** WHAT TO DO **
Collect every line below that contains the word "have".

====== THE INPUT

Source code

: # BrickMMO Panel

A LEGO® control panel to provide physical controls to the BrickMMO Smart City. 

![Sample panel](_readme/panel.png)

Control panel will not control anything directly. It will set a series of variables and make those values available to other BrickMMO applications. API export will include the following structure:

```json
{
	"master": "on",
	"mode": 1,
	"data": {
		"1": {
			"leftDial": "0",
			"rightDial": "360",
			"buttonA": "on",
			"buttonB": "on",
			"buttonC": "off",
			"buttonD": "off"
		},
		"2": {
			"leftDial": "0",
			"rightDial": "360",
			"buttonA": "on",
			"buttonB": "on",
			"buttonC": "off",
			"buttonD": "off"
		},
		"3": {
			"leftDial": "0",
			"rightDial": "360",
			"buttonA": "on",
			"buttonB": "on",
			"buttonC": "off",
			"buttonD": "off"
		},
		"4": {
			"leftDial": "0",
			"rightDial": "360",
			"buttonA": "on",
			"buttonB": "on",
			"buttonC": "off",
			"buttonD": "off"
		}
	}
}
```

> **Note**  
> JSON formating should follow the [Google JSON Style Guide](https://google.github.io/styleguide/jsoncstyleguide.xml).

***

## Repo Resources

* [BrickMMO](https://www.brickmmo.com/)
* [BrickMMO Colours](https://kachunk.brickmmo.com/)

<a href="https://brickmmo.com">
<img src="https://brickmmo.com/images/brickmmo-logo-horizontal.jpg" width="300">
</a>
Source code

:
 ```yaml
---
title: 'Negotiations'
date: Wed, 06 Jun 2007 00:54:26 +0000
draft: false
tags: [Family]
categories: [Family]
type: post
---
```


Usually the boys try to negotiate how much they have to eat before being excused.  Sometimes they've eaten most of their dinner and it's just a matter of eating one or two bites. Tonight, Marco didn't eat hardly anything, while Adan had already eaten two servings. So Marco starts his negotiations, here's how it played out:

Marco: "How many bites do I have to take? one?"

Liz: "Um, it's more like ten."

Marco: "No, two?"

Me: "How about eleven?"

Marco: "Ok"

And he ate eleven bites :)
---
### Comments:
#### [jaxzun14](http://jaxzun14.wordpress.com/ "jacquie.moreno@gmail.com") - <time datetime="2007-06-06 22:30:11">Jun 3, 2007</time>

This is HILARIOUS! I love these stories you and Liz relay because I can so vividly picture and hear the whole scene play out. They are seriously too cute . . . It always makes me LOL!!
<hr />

============

** RESPONSE AREA **
Usually the boys try to negotiate how much they have to eat before being excused.  Sometimes they've eaten most of their dinner and it's just a matter of eating one or two bites. Tonight, Marco didn't eat hardly anything, while Adan had already eaten two servings. So Marco starts his negotiations, here's how it played out:
Marco: "How many bites do I have to take? one?"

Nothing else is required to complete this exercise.